When it comes to the Buda hills, there is more than meets the eye. The huge system of natural caves and cellars under Buda Castle served as a shelter and a hospital during World War ll. During the Communist era, the hospital was re-purposed as a nuclear bunker.
For decades it was top secret and out of bounds, but now you can visit the eerie operating rooms and wards decorated with wax figures to help recreate historical events. The Hospital in the Rock can only be visited with a guide.
The House of Terror is located in the former headquarters of the secret police of both the Nazi and Communist governments, which was truly a house of terror and dread. The museum contains a collection that blends installations with interactive screens.
The exhibition takes you on a chronological journey from the Nazi era through the Communist rule. The building on Andrássy Boulevard 60 itself is the statue of terror, a monument to the victims of the Fascist and Communist regimes.
Set in the heart of City Park, the Museum of Agriculture is worth visiting for the location alone. It is located in the grand Vajdahunyad Castle, a 19th-century construction inspired by a Transylvanian fortress. Come prepared to learn as this is the largest agricultural museum in Europe.
The collection is eclectic: from farm equipment and taxidermy animals to exhibitions examining the history of agriculture, farming in Hungary, and winemaking. After taking in the museum, you can stroll around one of Budapest's largest and most picturesque parks!
Get your own Pálinka experience on this exciting, interactive, sommelier-guided crash-course. This spirit is part of the spirit of Hungary itself, and the Pálinka Museum is the perfect way to take an immersive dive in! Sip your way through Hungarian history, learn about Hungary's legendary national drink, and give it a taste. Egészségedre (Cheers)!
The Zwack Museum tells the story of Unicum, Hungary's signature liquor. A trip to the original factory offers hints to the closely guarded family recipe, made with 40 herbs and spices. Take a walk through the cellars and taste a shot straight from the barrel. Maybe even take two!
Do you feel like lighting up your inner child? What's better than a trip to the arcade? The Budapest Pinball Museum is Europe’s largest interactive museum dedicated to pinball machines. As you enter, 130 vintage consoles flash up ready to play. Here you can find machines from the 19th century up until the present day. For a nostalgic and fun experience, this unusual museum is the one to visit.
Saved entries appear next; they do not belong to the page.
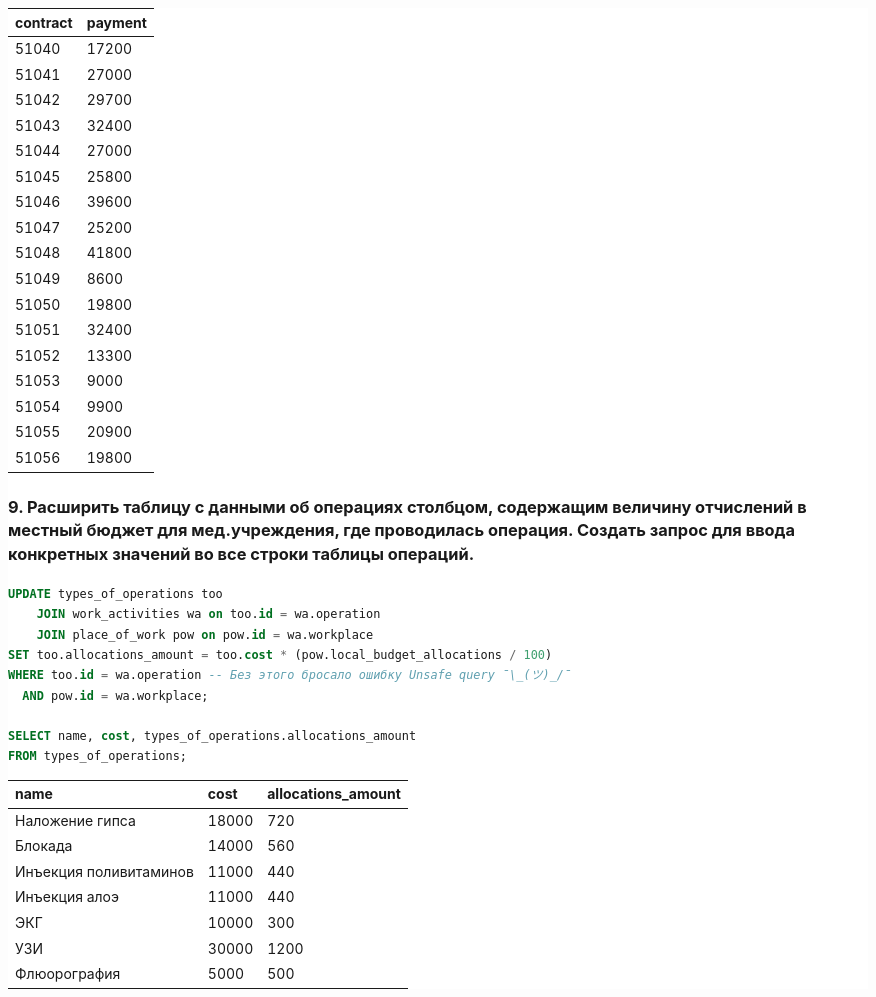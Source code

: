| contract | payment |
| :--- | :--- |
| 51040 | 17200 |
| 51041 | 27000 |
| 51042 | 29700 |
| 51043 | 32400 |
| 51044 | 27000 |
| 51045 | 25800 |
| 51046 | 39600 |
| 51047 | 25200 |
| 51048 | 41800 |
| 51049 | 8600 |
| 51050 | 19800 |
| 51051 | 32400 |
| 51052 | 13300 |
| 51053 | 9000 |
| 51054 | 9900 |
| 51055 | 20900 |
| 51056 | 19800 |

### 9.	Расширить таблицу с данными об операциях столбцом, содержащим величину отчислений в местный бюджет для мед.учреждения, где проводилась операция. Создать запрос для ввода конкретных значений во все строки таблицы операций. ###
``` SQl
UPDATE types_of_operations too
    JOIN work_activities wa on too.id = wa.operation
    JOIN place_of_work pow on pow.id = wa.workplace
SET too.allocations_amount = too.cost * (pow.local_budget_allocations / 100)
WHERE too.id = wa.operation -- Без этого бросало ошибку Unsafe query ¯\_(ツ)_/¯
  AND pow.id = wa.workplace;
  
SELECT name, cost, types_of_operations.allocations_amount
FROM types_of_operations;
```
| name | cost | allocations\_amount |
| :--- | :--- | :--- |
| Наложение гипса | 18000 | 720 |
| Блокада | 14000 | 560 |
| Инъекция поливитаминов | 11000 | 440 |
| Инъекция алоэ | 11000 | 440 |
| ЭКГ | 10000 | 300 |
| УЗИ | 30000 | 1200 |
| Флюорография | 5000 | 500 |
We know it's normally a drag to wait around on public transport, but the Millenium Underground Railway and Musuem shows Budapest's underground beauty. The M1 line is a UNESCO World Heritage Site, and a museum was opened at Deák tér to celebrate its history.
The Metro Line 1 is Hungary's oldest and the world's second-oldest underground railway, and stepping into it is a way to step back into Budapest's old world elegance.
This open-air museum of railway history is one of Europe's largest. You can see around 100 locomotives dating from the early days of steam to modern times. You can also drive a steam train or play with a model railway. The park is popular with enthusiasts as well as families, for there's also a programme of events for children. All aboard!
As you can see, you're spoiled for choice when it comes to visiting museums in Budapest. Take your pick!